WORK ORDER
Reproduce, from the lines below, exactly the stretch that begins at the line containing "use it just select a spectrum in the" and ends at the line containing "help on \SPLAT.", both included.

Data records
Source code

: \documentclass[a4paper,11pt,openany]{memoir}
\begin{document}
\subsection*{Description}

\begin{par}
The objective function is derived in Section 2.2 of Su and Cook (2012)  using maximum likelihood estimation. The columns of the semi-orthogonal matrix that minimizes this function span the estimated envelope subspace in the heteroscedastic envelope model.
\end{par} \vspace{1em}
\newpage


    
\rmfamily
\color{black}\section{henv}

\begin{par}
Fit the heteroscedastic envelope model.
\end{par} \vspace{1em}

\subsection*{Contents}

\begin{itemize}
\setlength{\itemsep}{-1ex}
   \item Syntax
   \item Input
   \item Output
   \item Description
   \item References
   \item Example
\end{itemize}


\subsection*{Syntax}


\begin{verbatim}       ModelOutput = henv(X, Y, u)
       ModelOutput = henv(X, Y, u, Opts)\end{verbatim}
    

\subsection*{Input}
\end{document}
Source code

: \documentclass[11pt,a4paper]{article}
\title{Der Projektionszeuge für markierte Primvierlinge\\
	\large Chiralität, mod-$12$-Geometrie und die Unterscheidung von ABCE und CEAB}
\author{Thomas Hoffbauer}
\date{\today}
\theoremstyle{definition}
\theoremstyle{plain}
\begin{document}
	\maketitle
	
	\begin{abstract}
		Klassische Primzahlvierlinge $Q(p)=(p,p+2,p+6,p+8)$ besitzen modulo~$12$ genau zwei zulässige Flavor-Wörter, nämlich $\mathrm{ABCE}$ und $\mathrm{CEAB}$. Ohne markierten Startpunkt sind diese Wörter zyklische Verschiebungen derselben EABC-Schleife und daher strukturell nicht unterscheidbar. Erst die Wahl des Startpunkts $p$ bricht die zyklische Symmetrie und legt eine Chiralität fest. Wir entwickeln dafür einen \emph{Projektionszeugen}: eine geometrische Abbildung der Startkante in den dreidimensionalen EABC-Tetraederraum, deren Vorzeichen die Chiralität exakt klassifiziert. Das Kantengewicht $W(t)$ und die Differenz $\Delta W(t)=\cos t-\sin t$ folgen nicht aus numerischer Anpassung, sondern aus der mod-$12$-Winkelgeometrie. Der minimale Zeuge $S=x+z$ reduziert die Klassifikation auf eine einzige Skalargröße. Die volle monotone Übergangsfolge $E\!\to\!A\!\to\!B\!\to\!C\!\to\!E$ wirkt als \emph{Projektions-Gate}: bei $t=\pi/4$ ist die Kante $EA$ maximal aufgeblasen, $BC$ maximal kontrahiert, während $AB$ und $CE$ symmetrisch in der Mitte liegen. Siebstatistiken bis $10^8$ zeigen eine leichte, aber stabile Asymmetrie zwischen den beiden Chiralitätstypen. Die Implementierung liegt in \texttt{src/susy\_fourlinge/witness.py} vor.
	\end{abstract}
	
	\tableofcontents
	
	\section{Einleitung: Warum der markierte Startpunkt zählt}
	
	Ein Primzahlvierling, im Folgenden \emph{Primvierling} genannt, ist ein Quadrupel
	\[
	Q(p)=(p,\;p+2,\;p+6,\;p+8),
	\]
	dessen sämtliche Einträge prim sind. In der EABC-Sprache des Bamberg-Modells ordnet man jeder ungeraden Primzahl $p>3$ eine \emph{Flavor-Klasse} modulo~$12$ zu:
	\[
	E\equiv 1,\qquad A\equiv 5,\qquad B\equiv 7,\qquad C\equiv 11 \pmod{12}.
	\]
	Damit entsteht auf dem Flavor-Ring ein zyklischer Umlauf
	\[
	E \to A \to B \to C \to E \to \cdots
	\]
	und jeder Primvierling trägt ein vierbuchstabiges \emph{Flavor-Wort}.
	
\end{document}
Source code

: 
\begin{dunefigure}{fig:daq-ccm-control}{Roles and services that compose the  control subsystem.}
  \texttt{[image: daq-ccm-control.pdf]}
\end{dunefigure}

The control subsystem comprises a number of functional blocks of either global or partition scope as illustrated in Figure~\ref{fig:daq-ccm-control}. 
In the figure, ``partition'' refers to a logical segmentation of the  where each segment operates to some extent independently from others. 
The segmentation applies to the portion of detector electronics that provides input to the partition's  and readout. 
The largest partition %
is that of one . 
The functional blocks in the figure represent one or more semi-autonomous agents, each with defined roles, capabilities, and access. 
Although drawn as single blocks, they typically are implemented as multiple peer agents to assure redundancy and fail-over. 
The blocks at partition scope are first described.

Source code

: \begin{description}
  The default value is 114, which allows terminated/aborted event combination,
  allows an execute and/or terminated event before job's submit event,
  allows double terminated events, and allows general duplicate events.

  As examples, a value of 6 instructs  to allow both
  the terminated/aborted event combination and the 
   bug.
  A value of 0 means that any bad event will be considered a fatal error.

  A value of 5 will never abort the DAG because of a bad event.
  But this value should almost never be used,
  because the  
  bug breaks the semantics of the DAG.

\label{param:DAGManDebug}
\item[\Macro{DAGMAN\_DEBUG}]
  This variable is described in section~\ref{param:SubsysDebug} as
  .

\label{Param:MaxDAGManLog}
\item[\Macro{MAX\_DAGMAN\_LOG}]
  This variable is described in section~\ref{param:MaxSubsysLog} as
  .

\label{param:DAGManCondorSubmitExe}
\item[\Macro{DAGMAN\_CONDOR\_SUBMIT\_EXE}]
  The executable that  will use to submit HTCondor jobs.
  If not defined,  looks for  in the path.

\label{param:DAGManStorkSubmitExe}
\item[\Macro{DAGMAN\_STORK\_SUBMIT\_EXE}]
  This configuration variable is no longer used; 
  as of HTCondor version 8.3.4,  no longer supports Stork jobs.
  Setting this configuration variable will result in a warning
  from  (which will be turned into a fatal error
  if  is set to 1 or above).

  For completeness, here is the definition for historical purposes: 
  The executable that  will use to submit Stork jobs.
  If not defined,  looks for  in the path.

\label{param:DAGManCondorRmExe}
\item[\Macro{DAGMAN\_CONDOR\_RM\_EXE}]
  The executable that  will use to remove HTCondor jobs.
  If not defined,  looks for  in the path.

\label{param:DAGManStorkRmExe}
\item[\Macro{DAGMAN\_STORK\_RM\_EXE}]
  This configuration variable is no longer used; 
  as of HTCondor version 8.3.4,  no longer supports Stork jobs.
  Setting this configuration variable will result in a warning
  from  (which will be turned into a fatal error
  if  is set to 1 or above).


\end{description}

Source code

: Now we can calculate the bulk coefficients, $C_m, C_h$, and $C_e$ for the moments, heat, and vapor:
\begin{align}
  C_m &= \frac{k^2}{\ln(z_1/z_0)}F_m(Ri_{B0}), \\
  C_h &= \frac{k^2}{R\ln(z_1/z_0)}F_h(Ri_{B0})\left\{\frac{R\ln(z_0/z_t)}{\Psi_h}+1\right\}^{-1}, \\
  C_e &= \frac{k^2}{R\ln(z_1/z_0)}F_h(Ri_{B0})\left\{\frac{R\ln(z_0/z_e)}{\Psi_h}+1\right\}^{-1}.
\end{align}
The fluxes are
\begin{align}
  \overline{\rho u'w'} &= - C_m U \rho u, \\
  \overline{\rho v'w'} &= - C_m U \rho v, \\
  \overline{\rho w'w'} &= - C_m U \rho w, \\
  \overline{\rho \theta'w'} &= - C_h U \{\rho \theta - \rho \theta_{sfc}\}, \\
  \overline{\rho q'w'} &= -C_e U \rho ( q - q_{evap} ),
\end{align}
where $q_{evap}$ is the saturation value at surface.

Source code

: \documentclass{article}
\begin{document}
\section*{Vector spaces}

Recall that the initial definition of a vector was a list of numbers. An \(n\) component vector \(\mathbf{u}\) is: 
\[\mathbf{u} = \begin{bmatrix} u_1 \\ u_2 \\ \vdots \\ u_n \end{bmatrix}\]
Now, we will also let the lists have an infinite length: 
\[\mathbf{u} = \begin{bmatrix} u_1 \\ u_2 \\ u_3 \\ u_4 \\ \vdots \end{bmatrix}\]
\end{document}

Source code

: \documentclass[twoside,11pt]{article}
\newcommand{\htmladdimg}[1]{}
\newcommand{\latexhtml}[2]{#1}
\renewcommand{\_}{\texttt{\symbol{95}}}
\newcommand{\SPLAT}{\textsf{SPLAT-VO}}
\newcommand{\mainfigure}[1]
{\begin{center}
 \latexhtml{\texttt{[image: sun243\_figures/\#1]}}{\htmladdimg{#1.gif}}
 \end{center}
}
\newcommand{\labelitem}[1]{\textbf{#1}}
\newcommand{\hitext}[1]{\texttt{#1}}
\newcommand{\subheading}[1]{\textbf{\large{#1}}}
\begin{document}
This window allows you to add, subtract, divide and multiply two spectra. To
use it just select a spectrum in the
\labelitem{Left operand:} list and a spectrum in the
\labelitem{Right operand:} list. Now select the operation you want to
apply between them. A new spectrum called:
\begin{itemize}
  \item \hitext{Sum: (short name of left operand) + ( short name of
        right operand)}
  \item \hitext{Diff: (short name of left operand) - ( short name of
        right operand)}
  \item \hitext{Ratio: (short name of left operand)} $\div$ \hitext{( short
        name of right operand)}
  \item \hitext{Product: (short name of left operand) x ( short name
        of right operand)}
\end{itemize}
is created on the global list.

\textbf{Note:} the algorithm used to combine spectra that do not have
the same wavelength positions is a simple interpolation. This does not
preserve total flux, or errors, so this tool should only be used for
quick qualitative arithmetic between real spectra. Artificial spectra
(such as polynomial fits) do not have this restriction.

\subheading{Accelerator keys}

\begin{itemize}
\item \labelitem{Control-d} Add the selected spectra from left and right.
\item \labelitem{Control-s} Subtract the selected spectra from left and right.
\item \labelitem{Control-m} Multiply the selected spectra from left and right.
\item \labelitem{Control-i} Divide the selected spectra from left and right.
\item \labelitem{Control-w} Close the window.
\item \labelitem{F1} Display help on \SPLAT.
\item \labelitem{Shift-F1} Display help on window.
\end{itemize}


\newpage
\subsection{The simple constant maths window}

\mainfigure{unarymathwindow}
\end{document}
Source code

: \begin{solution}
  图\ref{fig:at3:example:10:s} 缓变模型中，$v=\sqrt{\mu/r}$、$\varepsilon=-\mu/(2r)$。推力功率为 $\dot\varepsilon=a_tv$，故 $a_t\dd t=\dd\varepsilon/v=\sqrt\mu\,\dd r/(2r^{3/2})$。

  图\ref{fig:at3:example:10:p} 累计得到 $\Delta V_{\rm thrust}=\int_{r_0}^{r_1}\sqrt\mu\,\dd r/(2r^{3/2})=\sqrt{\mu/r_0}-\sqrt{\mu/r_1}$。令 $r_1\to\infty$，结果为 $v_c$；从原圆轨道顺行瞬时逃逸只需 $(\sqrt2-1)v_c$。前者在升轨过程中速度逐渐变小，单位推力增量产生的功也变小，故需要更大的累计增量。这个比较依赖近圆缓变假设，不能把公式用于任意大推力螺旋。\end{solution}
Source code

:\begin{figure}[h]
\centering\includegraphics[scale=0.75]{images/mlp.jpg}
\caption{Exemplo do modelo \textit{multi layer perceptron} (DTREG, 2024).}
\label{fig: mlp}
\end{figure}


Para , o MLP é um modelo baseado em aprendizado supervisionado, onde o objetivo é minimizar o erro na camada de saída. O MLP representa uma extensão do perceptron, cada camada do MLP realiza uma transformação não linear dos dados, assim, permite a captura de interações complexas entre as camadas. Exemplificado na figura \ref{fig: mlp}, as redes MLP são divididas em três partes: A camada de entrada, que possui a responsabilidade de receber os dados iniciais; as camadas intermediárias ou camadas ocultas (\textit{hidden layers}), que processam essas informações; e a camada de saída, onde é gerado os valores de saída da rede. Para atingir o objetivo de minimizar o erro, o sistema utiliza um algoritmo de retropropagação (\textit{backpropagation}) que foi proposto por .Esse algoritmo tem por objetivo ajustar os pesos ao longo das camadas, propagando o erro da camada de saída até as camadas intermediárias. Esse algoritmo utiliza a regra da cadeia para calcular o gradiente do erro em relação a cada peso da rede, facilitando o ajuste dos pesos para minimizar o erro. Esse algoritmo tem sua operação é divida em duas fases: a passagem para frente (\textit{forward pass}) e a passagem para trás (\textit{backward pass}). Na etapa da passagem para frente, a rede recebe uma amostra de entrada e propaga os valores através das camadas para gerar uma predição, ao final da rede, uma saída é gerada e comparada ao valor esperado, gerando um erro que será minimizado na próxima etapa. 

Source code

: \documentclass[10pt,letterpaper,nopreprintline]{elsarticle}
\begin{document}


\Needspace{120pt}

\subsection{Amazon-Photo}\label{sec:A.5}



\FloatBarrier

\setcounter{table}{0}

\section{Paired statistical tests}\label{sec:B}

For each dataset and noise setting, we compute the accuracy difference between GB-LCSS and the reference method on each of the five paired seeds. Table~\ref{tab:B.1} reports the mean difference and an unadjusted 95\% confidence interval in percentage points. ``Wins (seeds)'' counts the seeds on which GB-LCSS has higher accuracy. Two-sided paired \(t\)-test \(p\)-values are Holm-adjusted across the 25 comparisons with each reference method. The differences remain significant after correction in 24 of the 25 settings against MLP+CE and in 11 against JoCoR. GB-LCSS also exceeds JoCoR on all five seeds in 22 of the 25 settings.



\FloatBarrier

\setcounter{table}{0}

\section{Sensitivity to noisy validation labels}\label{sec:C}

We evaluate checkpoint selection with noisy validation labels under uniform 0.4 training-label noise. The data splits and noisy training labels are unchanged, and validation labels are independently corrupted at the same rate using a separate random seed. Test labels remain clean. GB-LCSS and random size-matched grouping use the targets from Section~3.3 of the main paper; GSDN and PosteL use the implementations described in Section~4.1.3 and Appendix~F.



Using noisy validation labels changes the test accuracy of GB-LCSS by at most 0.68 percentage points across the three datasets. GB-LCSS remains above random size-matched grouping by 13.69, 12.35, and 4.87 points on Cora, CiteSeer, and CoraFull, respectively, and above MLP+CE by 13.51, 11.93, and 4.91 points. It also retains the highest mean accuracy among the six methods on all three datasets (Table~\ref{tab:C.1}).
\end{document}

PROBLEM SOLUTION
use it just select a spectrum in the
\labelitem{Left operand:} list and a spectrum in the
\labelitem{Right operand:} list. Now select the operation you want to
apply between them. A new spectrum called:
\begin{itemize}
  \item \hitext{Sum: (short name of left operand) + ( short name of
        right operand)}
  \item \hitext{Diff: (short name of left operand) - ( short name of
        right operand)}
  \item \hitext{Ratio: (short name of left operand)} $\div$ \hitext{( short
        name of right operand)}
  \item \hitext{Product: (short name of left operand) x ( short name
        of right operand)}
\end{itemize}
is created on the global list.

\textbf{Note:} the algorithm used to combine spectra that do not have
the same wavelength positions is a simple interpolation. This does not
preserve total flux, or errors, so this tool should only be used for
quick qualitative arithmetic between real spectra. Artificial spectra
(such as polynomial fits) do not have this restriction.

\subheading{Accelerator keys}

\begin{itemize}
\item \labelitem{Control-d} Add the selected spectra from left and right.
\item \labelitem{Control-s} Subtract the selected spectra from left and right.
\item \labelitem{Control-m} Multiply the selected spectra from left and right.
\item \labelitem{Control-i} Divide the selected spectra from left and right.
\item \labelitem{Control-w} Close the window.
\item \labelitem{F1} Display help on \SPLAT.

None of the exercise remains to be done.